Hablé con la Tía Titi unos días más tarde y quedamos en encontrarnos en un bar cerca de su casa. Vivía en la barranca de Esmeralda llegando a Libertador, a dos cuadras de Retiro.  Nos encontramos en una pizzería con mesas de fórmica blanca, sillas de plástico  y baldosas feas que estaban o parecían estar sucias. Pedimos una cerveza y hablamos de lugares comunes. Era una mujer vestida con un saquito y una pollera de lana grises, gorda, de pelo entrecano, solterona pero con cara infantil y pícara. Tenía ojeras negras. Me entregó una cajita de hueso que entre algodones tenía una finísima  cadenita de oro con una pequeña estrella de David. Bajo los algodones había una foto carnet, blanco y negro, de una linda chica adolescente que la Tía Titi me describió como alta y pelirroja. Me preguntó de mí , me dijo que Israela me había querido mucho, me contó que sus padres eran diplomáticos… no sé qué más dijo.  De pronto se largó a llorar suavecito, lento, controlado, como si fuese una rutina que conocía bien.
- Israela era mi hija – me dijo – Yo era la madre biológica. Dos madres lloran su muerte.

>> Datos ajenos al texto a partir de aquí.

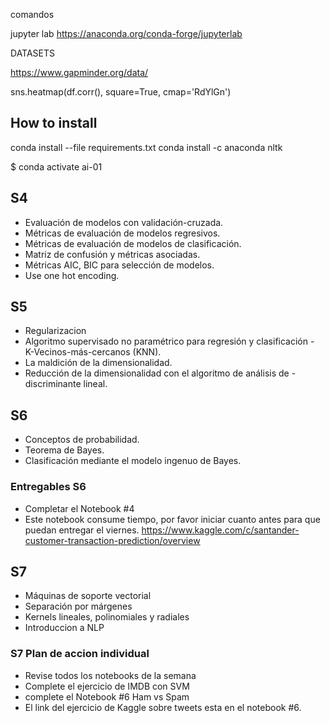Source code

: comandos

jupyter lab
https://anaconda.org/conda-forge/jupyterlab


DATASETS

https://www.gapminder.org/data/


sns.heatmap(df.corr(), square=True, cmap='RdYlGn')

## How to install
conda install --file requirements.txt
conda install -c anaconda nltk

 $ conda activate ai-01

## S4
- Evaluación de modelos con validación-cruzada.
- Métricas de evaluación de modelos regresivos.
- Métricas de evaluación de modelos de clasificación.
- Matriz de confusión y métricas asociadas.
- Métricas AIC, BIC para selección de modelos.
- Use one hot encoding.

## S5
- Regularizacion
- Algoritmo supervisado no paramétrico para regresión y clasificación - K-Vecinos-más-cercanos (KNN).
- La maldición de la dimensionalidad.
- Reducción de la dimensionalidad con el algoritmo de análisis de - discriminante lineal.

## S6
- Conceptos de probabilidad.
- Teorema de Bayes.
- Clasificación mediante el modelo ingenuo de Bayes.

### Entregables S6
- Completar el Notebook #4
- Este notebook consume tiempo, por favor iniciar cuanto antes para que puedan entregar el viernes. https://www.kaggle.com/c/santander-customer-transaction-prediction/overview

## S7
- Máquinas de soporte vectorial
- Separación por márgenes
- Kernels lineales, polinomiales y radiales
- Introduccion a NLP

### S7 Plan de accion individual
- Revise todos los notebooks de la semana
- Complete el ejercicio de IMDB con SVM
- complete el Notebook #6 Ham vs Spam
- El link del ejercicio de Kaggle sobre tweets esta en el notebook #6.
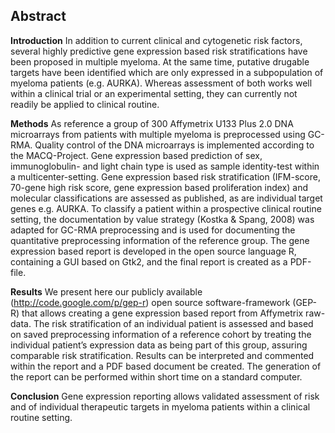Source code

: ## Abstract ##
**Introduction**
In addition to current clinical and cytogenetic risk factors, several highly predictive gene expression based risk stratifications have been proposed in multiple myeloma. At the same time, putative drugable targets have been identified which are only expressed in a subpopulation of myeloma patients (e.g. AURKA). Whereas assessment of both works well within a clinical trial or an experimental setting, they can currently not readily be applied to clinical routine.

**Methods**
As reference a group of 300 Affymetrix U133 Plus 2.0 DNA microarrays from patients with multiple myeloma is preprocessed using GC-RMA. Quality control of the DNA microarrays is implemented according to the MACQ-Project. Gene expression based prediction of sex, immunoglobulin- and light chain type is used as sample identity-test within a multicenter-setting. Gene expression based risk stratification (IFM-score, 70-gene high risk score, gene expression based proliferation index) and molecular classifications are assessed as published, as are individual target genes e.g. AURKA. To classify a patient within a prospective clinical routine setting, the documentation by value strategy (Kostka & Spang, 2008) was adapted for GC-RMA preprocessing and is used for documenting the quantitative preprocessing information of the reference group. The gene expression based report is developed in the open source language R, containing a GUI based on Gtk2, and the final report is created as a PDF-file.

**Results**
We present here our publicly available (http://code.google.com/p/gep-r) open source software-framework (GEP-R) that allows creating a gene expression based report from Affymetrix raw-data. The risk stratification of an individual patient is assessed and based on saved preprocessing information of a reference cohort by treating the individual patient’s expression data as being part of this group, assuring comparable risk stratification. Results can be interpreted and commented within the report and a PDF based document be created. The generation of the report can be performed within short time on a standard computer.

**Conclusion**
Gene expression reporting allows validated assessment of risk and of individual therapeutic targets in myeloma patients within a clinical routine setting.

Supongo que la abracé y la consolé. No me acuerdo pero es lo único que se me ocurre posible. Al rato empezó  secarse las lágrimas  y a sonreír  y a contarme cómo era Israela. Comimos pizza y fuimos al cine a ver un documental de animales. Me pidió que volviéramos a vernos y acepté. La visité en su casa, un departamento de buena calidad, antiguo con un balcón sobre el final de Esmeralda desde el que se veía la avenida Libertador. Vivía allí con una vieja de pelo blanco que era su madre y que nunca me habló. Me regalaba cigarrillos de contrabando, encendedores y tubos de gas para recargarlos. Me imaginé que su padre, muerto ya, habría pertenecido a alguna mafia italiana de Buenos Aires.  Con el tiempo me fui enterando de que ella había viajado a Europa de joven, al terminar el colegio secundario,  en uno de esos elegantes  barcos de la línea C y quedó embarazada de un señor del que no me contó nada. Luego  conoció una pareja de diplomáticos israelíes que no podían tener hijos y pactaron que le cedería la criatura cuando naciera. Volvió a la Argentina  como si nada hubiera pasado y cargó con ese secreto el resto de su vida.
- Ella llevaba una cruz junto a la estrella de David- me dijo un día hablando de Israela – Por eso yo pienso que ella algo se daba cuenta… de alguna manera sabía que yo era la madre… aunque nunca lo hablamos.





Yo todavía estaba haciendo el servicio militar y como Granadero a Caballo a veces integraba el grupo de jinetes que acompañaba a un embajador a la Casa Rosada que en ese tiempo ocupaba Isabel Perón con Lopez Rega o a la Plaza San Martín para dejar flores en el monumento. La última vez que la vi fue cuando escoltando a uno de estos autos diplomáticos  bajamos la barranca de Esmeralda y ella y su madre salieron al balcón (era un segundo piso) a mirar la procesión liderada por una fanfarria cuyas trompetas, trombones, tubas, redoblantes y timbales sonaban maravillosamente encajonadas entre los edificios de esa barranca en una marcha salpicada por los choques entre herraduras y adoquines. A veces la música era tan linda que al soldado se le escapaba una lágrima en la soledad militar del anónimo uniforme.  En eso estaba cuando la vi. Arriesgándome a un arresto me animé  a gritarle  desde el trote de mi caballo “¡Titi!”. Pero no me oyó. Creo que nadie me oyó. Era un sonido que no pertenecía a esa situación.